Career Options for High Paying Office Jobs without a Degree
Office staff with degrees are typically eligible for higher paying career options, while staff without degrees may not earn as much. However, there are several positions available that do not require postsecondary training beyond a certificate and offer a higher than average salary, which was $37,260 per year for office and administrative support workers as of 2016, according to the U.S Bureau of Labor Statistics (BLS). Some of these occupations are profiled below.
|Job Title||Average Salary||Job Outlook (2016-2026)*|
|Insurance Claims and Policy Processing Clerks||$40,780 (2016)*||11%|
|Medical Records and Health Information Technicians||$41,460 (2016)*||13%|
|Bookkeeping, Accounting and Auditing Clerks||$40,220 (2016)*||-1% (decline)|
|Brokerage Clerks||$52,380 (2016)*||5%|
|Payroll and Timekeeping Clerks||$43,580 (2016)*||-1% (decline)|
|Legal Secretaries||$47,900 (2016)*||-19% (decline)|
|Conflicts Analysts||$52,234 (2017)**||4% (legal support workers, all other)|
Sources: *U.S. Bureau of Labor Statistics; **PayScale.com
Career Information for High Paying Office Jobs without a Degree
Insurance Claims and Policy Processing Clerks
Insurance claims and policy processing clerks can usually find jobs with a high school diploma. These professionals enjoyed an average annual salary of $40,780 in 2016, according to the BLS. Their job duties include gathering information for insurance claims and entering it into databases, completing claim forms and processing applications for claims payments.

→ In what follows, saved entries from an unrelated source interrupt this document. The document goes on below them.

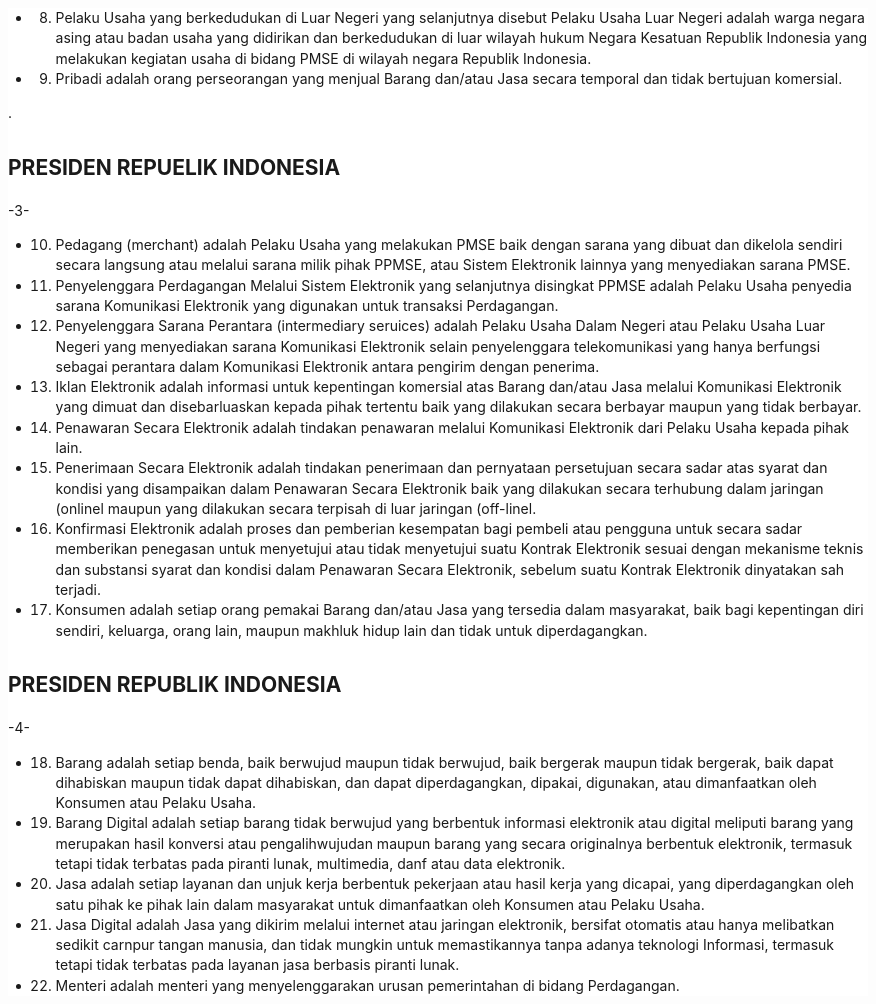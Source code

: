 - 8.  Pelaku Usaha yang berkedudukan di Luar Negeri yang selanjutnya disebut Pelaku Usaha Luar Negeri adalah warga negara asing atau badan usaha yang didirikan dan berkedudukan  di luar wilayah hukum Negara Kesatuan Republik Indonesia yang melakukan kegiatan usaha di bidang PMSE di wilayah negara Republik Indonesia.
- 9.  Pribadi adalah orang perseorangan  yang menjual Barang dan/atau Jasa secara temporal dan tidak bertujuan komersial.

.



## PRESIDEN REPUELIK  INDONESIA

-3-

- 10. Pedagang (merchant) adalah Pelaku Usaha yang melakukan PMSE baik dengan sarana yang dibuat dan dikelola sendiri  secara langsung atau melalui sarana milik pihak PPMSE, atau Sistem Elektronik lainnya yang menyediakan sarana PMSE.
- 11. Penyelenggara Perdagangan  Melalui Sistem Elektronik yang selanjutnya disingkat  PPMSE adalah Pelaku Usaha penyedia sarana Komunikasi Elektronik yang digunakan untuk transaksi Perdagangan.
- 12. Penyelenggara Sarana Perantara  (intermediary seruices) adalah Pelaku Usaha Dalam Negeri atau Pelaku Usaha Luar Negeri yang menyediakan  sarana Komunikasi Elektronik  selain penyelenggara telekomunikasi  yang hanya berfungsi sebagai perantara dalam Komunikasi Elektronik  antara pengirim  dengan penerima.
- 13. Iklan Elektronik  adalah informasi untuk kepentingan komersial atas Barang dan/atau  Jasa melalui Komunikasi Elektronik yang dimuat dan disebarluaskan  kepada pihak tertentu baik yang dilakukan secara berbayar maupun yang tidak berbayar.
- 14. Penawaran Secara Elektronik adalah tindakan penawaran melalui Komunikasi Elektronik dari Pelaku Usaha kepada pihak lain.
- 15. Penerimaan Secara Elektronik adalah tindakan penerimaan dan pernyataan persetujuan  secara sadar atas syarat dan kondisi yang disampaikan dalam Penawaran  Secara Elektronik  baik yang dilakukan secara terhubung dalam jaringan (onlinel maupun yang dilakukan secara terpisah  di luar jaringan (off-linel.
- 16. Konfirmasi Elektronik adalah proses dan pemberian kesempatan bagi pembeli atau pengguna untuk secara sadar memberikan penegasan untuk menyetujui atau tidak menyetujui suatu Kontrak Elektronik  sesuai dengan mekanisme teknis dan substansi syarat dan kondisi dalam Penawaran Secara Elektronik, sebelum suatu Kontrak Elektronik dinyatakan sah terjadi.
- 17. Konsumen adalah setiap orang pemakai Barang dan/atau Jasa yang tersedia dalam masyarakat, baik bagi kepentingan diri sendiri, keluarga, orang lain, maupun makhluk hidup lain dan tidak untuk diperdagangkan.



## PRESIDEN REPUBLIK  INDONESIA

-4-

- 18. Barang adalah setiap benda, baik berwujud maupun tidak berwujud,  baik bergerak maupun tidak bergerak, baik dapat dihabiskan maupun tidak dapat dihabiskan, dan dapat diperdagangkan,  dipakai, digunakan, atau dimanfaatkan oleh Konsumen atau Pelaku Usaha.
- 19. Barang Digital adalah setiap barang tidak berwujud yang berbentuk informasi elektronik atau digital meliputi barang yang  merupakan  hasil  konversi atau pengalihwujudan  maupun barang yang secara originalnya berbentuk elektronik, termasuk  tetapi tidak terbatas pada piranti lunak, multimedia,  danf atau data elektronik.
- 20. Jasa adalah setiap layanan dan unjuk kerja berbentuk pekerjaan atau hasil kerja yang dicapai, yang diperdagangkan oleh satu pihak ke pihak lain dalam masyarakat untuk dimanfaatkan oleh Konsumen  atau Pelaku Usaha.
- 21. Jasa Digital adalah Jasa yang dikirim melalui internet atau jaringan elektronik,  bersifat otomatis atau hanya melibatkan sedikit carnpur tangan manusia, dan tidak mungkin untuk memastikannya tanpa adanya teknologi Informasi, termasuk tetapi tidak terbatas  pada layanan jasa berbasis piranti lunak.
- 22. Menteri adalah menteri yang menyelenggarakan  urusan pemerintahan  di bidang Perdagangan.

Medical Records and Health Information Technicians
According to the BLS, medical records and health information technicians earned an average income of $41,460 in 2016. They are responsible for updating and recording health information. They also compile data for medical research related to how effective treatment options are. Medical records and health information technicians are usually required to have a postsecondary certificate.
Bookkeeping, Accounting and Auditing Clerks
Bookkeeping, accounting and auditing clerks work on financial documents and keep records of transactions made by companies. A postsecondary certificate that includes courses in math and teaches students how to use accounting software can prepare individuals to pursue this career. It's also possible to enter this field with a high school diploma in some cases. In 2016, these clerks' average annual income was $40,220.
The average annual salary of $52,380 that the BLS reported for brokerage clerks in 2016 makes this one of the most lucrative office jobs that can be pursued without a degree. A high school diploma and on-the-job training are required to become a brokerage clerk. Brokerage clerks work as assistants to financial investors and prepare documents needed to complete financial transactions, such as purchasing or selling stocks.
Payroll and Timekeeping Clerks
Payroll and timekeeping clerks are responsible for ensuring records of hours worked are kept and that staff are paid. They do not need formal postsecondary training and can pursue this occupation with a high school diploma; math and computer skills will be an asset. The BLS indicated that in 2016 payroll and timekeeping clerks enjoyed an average annual salary of $43,580.
Legal secretaries took home an average annual salary of $47,900 in 2016, according to the BLS, which is one of the highest salaries available to office workers who do not need a degree. Legal secretaries can prepare for their careers by earning a high school diploma or completing vocational training. Training in computers and legal terminology is an asset to those seeking work in this field. Legal secretaries perform routine office tasks, such as filing and answering phones, and also prepare legal documents.
Conflicts analysts create and maintain records of potential conflicts of interest for law firms. When customers enquire about representation or people apply for jobs with a firm, it is analysts' responsibility to determine if there would be a conflict of interest with an existing case or client. Although some employers prefer applicants with a degree, it is possible to pursue this career with work experience in a law firm and a high school diploma or GED. With PayScale.com reporting an average salary of $52,234 in 2017, conflicts analysts are highly paid office workers.